I was a teenager who wrote a book full of ideas to help save the world.”

I’ve participated in marches, rallies, and protests for just about every good cause you could think of, helped countless people.. strangers come up and thank me for the help I’ve given them. I’ve saved people I’ve never met, changed their lives, changed national law! I’ve driven illegally over half of Australia, been overseas and seen things you wouldn’t imagine. But then I meet someone on the street and they’ll suggest that I’m simply a bum because I don’t have a car, “get a job”.. for fuck’s sake, there’s far more to life than money!’
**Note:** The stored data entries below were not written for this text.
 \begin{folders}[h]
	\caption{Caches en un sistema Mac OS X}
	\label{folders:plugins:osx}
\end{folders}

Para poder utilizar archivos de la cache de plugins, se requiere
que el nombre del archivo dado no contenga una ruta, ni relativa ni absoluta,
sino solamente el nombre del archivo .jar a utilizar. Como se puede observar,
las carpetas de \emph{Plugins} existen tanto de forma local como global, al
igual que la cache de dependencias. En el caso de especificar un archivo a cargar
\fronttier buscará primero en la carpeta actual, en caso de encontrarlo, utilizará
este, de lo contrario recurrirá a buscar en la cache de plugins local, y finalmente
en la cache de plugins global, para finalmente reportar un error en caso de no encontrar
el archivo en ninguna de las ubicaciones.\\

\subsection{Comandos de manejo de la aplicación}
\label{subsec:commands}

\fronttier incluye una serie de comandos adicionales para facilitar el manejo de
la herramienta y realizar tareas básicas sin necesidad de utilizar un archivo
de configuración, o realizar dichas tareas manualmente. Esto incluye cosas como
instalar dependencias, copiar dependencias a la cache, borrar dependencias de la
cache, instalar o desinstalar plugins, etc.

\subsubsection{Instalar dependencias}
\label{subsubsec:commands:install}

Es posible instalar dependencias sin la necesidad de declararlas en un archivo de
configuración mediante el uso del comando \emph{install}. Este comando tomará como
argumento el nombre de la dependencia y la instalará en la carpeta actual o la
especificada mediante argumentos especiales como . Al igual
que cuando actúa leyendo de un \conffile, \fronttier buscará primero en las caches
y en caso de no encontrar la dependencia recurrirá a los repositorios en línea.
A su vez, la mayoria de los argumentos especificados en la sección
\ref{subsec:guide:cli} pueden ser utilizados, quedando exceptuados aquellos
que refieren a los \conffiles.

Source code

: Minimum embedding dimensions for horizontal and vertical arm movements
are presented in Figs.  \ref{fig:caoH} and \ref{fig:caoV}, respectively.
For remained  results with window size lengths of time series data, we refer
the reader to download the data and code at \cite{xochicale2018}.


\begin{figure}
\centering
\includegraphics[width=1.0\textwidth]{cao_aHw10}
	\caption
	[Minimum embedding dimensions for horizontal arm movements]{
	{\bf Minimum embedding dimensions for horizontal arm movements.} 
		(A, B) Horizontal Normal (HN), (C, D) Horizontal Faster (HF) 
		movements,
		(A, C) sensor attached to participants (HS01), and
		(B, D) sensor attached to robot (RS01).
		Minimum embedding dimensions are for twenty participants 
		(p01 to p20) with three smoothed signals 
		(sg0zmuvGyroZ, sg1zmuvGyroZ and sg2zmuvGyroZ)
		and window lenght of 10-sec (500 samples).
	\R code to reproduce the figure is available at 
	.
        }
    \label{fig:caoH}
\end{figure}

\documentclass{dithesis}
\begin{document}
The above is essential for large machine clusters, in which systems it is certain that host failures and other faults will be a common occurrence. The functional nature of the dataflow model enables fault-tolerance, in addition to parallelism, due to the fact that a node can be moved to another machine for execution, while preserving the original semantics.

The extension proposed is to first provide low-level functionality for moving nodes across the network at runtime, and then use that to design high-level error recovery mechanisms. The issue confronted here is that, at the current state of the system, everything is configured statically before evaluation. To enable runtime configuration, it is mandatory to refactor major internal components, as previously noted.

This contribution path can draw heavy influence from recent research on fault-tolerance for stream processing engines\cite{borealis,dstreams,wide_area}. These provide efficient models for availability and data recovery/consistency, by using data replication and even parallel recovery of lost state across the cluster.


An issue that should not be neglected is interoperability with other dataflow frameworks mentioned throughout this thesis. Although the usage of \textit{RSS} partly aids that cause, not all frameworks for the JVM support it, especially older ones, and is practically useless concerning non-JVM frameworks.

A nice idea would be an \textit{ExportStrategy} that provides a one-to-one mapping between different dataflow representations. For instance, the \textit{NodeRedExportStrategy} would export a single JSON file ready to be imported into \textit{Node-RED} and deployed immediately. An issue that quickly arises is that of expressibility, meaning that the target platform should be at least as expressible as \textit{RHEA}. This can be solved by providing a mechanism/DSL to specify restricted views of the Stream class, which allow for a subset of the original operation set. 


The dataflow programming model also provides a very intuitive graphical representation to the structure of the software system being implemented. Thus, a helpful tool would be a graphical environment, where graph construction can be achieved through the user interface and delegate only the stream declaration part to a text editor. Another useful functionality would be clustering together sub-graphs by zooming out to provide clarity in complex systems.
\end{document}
Despite his lofty origins, Charlie currently works as a roadie. He recently returned to study at University, and works with Amnesty Australia when he’s able. And of course, he makes extensive time available to assist friends with activities such as conducting interviews for a fledgling blog..

I offer my perception: ‘I think you’re a good example of someone easily misjudged by common standards of success. From the outside, people can assume so little by these shallow ideals of what a person should have, or be, but you’ve obviously accomplished so much in your life.’

Over this series we’ll explore the more interesting aspects to his history, alongside the ideas Charlie presents, and how and why he believes they would benefit society.